▶ **WHAT IS REQUIRED**:
Reproduce all records below exactly.

▶ **THE RECORDS**:
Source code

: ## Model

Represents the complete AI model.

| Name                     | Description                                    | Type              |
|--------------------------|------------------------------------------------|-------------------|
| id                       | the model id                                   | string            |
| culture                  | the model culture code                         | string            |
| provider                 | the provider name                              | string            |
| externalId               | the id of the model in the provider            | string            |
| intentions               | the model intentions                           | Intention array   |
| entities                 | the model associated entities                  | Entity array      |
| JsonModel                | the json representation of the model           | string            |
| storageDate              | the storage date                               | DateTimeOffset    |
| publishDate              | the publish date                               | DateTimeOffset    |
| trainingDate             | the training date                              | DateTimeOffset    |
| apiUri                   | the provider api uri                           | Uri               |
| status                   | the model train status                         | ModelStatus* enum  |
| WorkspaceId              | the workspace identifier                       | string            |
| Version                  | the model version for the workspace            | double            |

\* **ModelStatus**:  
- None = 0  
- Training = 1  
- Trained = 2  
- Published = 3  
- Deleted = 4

▶ **COMPLETED TASK**:
Source code

: ## Model

Represents the complete AI model.

| Name                     | Description                                    | Type              |
|--------------------------|------------------------------------------------|-------------------|
| id                       | the model id                                   | string            |
| culture                  | the model culture code                         | string            |
| provider                 | the provider name                              | string            |
| externalId               | the id of the model in the provider            | string            |
| intentions               | the model intentions                           | Intention array   |
| entities                 | the model associated entities                  | Entity array      |
| JsonModel                | the json representation of the model           | string            |
| storageDate              | the storage date                               | DateTimeOffset    |
| publishDate              | the publish date                               | DateTimeOffset    |
| trainingDate             | the training date                              | DateTimeOffset    |
| apiUri                   | the provider api uri                           | Uri               |
| status                   | the model train status                         | ModelStatus* enum  |
| WorkspaceId              | the workspace identifier                       | string            |
| Version                  | the model version for the workspace            | double            |

\* **ModelStatus**:  
- None = 0  
- Training = 1  
- Trained = 2  
- Published = 3  
- Deleted = 4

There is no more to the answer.